#### Input records:
Start of Block

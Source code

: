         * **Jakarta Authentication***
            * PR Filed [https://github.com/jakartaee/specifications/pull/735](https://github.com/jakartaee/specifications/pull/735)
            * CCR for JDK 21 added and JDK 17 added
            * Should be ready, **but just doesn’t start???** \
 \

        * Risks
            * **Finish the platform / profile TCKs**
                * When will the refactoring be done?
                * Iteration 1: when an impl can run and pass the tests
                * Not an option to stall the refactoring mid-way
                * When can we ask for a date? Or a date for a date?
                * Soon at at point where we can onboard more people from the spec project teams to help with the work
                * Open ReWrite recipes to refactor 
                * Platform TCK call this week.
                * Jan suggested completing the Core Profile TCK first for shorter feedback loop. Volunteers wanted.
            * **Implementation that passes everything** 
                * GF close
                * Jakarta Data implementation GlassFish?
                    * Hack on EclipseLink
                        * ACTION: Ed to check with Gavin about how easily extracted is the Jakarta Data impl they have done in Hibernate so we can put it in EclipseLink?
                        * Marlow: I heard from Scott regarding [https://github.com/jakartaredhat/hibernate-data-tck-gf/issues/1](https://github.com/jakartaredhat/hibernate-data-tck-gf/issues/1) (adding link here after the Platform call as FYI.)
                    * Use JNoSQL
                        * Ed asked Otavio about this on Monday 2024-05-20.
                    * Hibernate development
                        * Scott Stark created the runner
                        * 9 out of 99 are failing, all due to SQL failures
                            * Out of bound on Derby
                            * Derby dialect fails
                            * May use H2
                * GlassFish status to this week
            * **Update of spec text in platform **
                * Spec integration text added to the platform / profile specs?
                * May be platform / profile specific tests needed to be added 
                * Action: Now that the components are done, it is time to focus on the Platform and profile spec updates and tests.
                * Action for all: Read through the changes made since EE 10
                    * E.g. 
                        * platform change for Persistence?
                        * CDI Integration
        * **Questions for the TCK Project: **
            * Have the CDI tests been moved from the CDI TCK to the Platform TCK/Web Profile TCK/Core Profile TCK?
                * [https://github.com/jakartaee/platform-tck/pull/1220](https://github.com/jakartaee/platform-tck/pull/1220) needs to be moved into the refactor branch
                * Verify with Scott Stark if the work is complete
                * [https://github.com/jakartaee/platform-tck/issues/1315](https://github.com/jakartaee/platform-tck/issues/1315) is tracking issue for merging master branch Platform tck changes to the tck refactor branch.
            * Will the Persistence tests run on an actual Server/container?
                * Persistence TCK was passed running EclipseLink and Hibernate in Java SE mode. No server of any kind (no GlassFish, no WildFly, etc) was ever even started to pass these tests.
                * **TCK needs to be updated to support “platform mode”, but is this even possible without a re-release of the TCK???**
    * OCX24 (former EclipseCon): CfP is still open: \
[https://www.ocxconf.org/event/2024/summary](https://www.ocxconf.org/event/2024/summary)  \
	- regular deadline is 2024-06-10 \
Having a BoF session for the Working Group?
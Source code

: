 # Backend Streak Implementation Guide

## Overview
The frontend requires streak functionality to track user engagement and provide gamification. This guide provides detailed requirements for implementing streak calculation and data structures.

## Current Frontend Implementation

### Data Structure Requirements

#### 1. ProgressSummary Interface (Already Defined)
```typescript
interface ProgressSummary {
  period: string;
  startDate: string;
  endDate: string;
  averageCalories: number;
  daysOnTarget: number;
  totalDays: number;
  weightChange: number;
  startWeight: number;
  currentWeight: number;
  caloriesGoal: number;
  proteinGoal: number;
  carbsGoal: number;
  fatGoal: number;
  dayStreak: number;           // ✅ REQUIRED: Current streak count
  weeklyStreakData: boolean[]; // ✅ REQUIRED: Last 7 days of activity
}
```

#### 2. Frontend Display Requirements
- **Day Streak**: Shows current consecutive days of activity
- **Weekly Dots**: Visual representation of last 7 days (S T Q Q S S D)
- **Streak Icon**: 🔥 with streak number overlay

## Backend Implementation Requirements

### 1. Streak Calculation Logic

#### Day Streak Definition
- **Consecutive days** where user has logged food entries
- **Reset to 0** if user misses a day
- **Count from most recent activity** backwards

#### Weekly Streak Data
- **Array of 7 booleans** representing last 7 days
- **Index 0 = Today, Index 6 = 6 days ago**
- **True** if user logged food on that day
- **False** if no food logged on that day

End of Block

Copy every line of the data above, beginning with the first and ending with the line that contains "it in EclipseLink?", and give nothing more.

Source code

:         * **Jakarta Authentication***
            * PR Filed [https://github.com/jakartaee/specifications/pull/735](https://github.com/jakartaee/specifications/pull/735)
            * CCR for JDK 21 added and JDK 17 added
            * Should be ready, **but just doesn’t start???** \
 \

        * Risks
            * **Finish the platform / profile TCKs**
                * When will the refactoring be done?
                * Iteration 1: when an impl can run and pass the tests
                * Not an option to stall the refactoring mid-way
                * When can we ask for a date? Or a date for a date?
                * Soon at at point where we can onboard more people from the spec project teams to help with the work
                * Open ReWrite recipes to refactor 
                * Platform TCK call this week.
                * Jan suggested completing the Core Profile TCK first for shorter feedback loop. Volunteers wanted.
            * **Implementation that passes everything** 
                * GF close
                * Jakarta Data implementation GlassFish?
                    * Hack on EclipseLink
                        * ACTION: Ed to check with Gavin about how easily extracted is the Jakarta Data impl they have done in Hibernate so we can put it in EclipseLink?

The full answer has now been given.